ETA’s Offensive. ZP’s paralysis
It is very probable that the recent attack against two officers of the Guardia Civil (Spanish Civil Guard) in the south-western French town of Capbreton will not be the last one carried out by ETA in this legislature. It seems inevitable that attacks will continue, taking into account material that was seized at the crime scene. However, the government continues to make half-hearted attempts with the terrorist group; the last one occurred with Spanish Interior Minister Alfredo Pérez Rubalcaba speaking of a “fortuitous” attack; that is to say, accidental, making it seem as if the terrorist group were not demonstrating day after day that its will to kill is more alive than ever, and as if the gunshots were fired just by chance. It seems clear that ETA will cause all the damage it can, from now to Election Day and beyond.
The Spanish Socialist (PSOE) party’s refusal to revoke the invitation of Parliament to negotiate with the terrorists, and the delay of the government to start the proceedings to ban the Basque National Action (ANV) party from political life are proof of this Administration’s serious inability to understand the new reality. Prime Minister José Luis Rodríguez Zapatero internalized to such extreme his conviction that ETA would not kill anymore that today he is incapable of accepting the deaths that have occurred, admitting his failure, and acting in a way to remedy beyond words, the deficiencies of his antiterrorist policy. He still confuses desires with reality; he freezes when getting bad news and is a roadblock for the war on terror.
The worst thing for the government is that the words, gestures and decisions made during its negotiations with ETA have now backfired and become poisonous darts against Zapatero. How can the victims of those terrorist attacks accept that their assassins are considered “men of peace”? How can they possibly understand the attacks being described as “fortuitous” accidents, as if the last officers assassinated in the south of France were on vacations and met the terrorists by chance?

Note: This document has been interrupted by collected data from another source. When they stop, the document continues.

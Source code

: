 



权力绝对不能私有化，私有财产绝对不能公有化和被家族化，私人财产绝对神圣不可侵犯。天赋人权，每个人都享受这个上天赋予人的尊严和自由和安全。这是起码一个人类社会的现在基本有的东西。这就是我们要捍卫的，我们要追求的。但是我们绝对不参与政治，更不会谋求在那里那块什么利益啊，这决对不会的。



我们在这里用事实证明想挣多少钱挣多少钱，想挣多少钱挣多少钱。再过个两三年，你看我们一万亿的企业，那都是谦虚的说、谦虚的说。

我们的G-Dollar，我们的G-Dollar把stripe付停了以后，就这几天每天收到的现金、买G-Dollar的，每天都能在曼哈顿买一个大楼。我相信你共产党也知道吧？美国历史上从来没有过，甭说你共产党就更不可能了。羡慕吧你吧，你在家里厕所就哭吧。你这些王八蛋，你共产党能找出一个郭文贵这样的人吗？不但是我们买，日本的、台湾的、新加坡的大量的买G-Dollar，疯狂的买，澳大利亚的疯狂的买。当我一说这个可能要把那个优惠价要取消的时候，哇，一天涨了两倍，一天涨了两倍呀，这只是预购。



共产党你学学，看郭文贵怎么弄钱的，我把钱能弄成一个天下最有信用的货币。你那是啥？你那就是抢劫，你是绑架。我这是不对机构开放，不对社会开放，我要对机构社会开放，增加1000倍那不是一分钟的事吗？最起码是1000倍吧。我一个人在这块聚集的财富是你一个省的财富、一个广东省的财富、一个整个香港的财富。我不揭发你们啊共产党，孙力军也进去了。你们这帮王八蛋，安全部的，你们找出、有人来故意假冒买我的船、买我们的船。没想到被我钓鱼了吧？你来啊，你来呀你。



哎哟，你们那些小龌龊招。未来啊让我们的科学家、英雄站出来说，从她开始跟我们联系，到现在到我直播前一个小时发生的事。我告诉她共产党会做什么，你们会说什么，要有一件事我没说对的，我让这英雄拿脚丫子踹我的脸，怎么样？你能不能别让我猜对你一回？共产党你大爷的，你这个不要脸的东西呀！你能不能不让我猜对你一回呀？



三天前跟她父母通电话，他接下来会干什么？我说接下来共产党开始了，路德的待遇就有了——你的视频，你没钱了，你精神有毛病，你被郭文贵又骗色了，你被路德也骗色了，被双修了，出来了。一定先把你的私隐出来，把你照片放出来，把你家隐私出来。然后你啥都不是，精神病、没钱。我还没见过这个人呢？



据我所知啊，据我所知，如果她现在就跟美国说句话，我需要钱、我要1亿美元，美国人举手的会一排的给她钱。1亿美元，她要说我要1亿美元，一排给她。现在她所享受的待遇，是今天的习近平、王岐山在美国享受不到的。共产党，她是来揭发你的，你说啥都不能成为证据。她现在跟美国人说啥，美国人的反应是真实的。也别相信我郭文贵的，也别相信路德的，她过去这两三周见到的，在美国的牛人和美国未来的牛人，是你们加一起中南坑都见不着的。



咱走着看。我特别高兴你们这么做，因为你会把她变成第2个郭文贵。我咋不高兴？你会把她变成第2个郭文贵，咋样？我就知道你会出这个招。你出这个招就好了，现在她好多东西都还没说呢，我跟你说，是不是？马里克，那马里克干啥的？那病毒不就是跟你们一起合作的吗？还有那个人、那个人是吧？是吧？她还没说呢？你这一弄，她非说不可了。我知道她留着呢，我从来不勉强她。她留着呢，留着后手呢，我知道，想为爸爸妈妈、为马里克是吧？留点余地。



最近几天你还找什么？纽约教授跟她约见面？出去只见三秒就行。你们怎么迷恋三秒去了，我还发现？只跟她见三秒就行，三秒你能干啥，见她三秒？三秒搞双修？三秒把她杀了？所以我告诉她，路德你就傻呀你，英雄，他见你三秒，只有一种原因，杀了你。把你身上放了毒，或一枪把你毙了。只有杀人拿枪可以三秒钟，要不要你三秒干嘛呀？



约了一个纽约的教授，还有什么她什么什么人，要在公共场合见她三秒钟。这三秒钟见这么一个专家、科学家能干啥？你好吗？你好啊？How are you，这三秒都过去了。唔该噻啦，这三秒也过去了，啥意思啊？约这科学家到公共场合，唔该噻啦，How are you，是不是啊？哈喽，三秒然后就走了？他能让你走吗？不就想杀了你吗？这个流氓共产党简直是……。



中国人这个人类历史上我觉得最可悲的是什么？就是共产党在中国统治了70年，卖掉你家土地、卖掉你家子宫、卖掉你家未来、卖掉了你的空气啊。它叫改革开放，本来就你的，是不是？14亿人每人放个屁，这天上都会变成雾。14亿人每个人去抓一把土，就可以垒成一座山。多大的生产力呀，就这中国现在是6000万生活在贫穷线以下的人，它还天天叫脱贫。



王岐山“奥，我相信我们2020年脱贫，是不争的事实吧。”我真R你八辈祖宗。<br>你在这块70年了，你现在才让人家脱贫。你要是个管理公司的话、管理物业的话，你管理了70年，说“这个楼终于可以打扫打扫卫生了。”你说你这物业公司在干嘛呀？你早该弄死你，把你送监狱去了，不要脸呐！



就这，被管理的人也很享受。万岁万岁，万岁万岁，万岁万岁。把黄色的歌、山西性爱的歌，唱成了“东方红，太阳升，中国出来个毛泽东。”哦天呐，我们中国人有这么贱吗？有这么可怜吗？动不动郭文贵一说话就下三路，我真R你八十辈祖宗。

For a very long time the government has been dedicated to a terrorist whitewash and attempted to downplay the importance of their crimes and terrorist attacks. And now what? A society such as ours can bear the democratic stoicism and the pain inflicted by terrorists, but what it cannot stand is humiliation inflicted by its own rulers.
ETA seems ready to make PSOE pay dearly for their failure to carry out their previous commitments which had been in exchange for the terrorists’ latest truce. Moreover, ETA wants to collect that debt with innocent blood. Zapatero should definitively lose all hope of ETA having any intention of stopping its criminal activity. Even for its own convenience, the government must act consequently: Withdraw Congress’s permission to negotiate, and to ban ANV. Will the government do it? It does not seem probable; it is frozen. Whenever ETA kills, the government goes into a worrisome shock. Luckily, this paralysis does not affect the entire war on terror. Our only hope is in the hands of brave officers such as Raúl Centeno and Fernando Trapero, who risk, and even give their lives, fighting against this terrorist cruelty, and make up for the government’s paralysis.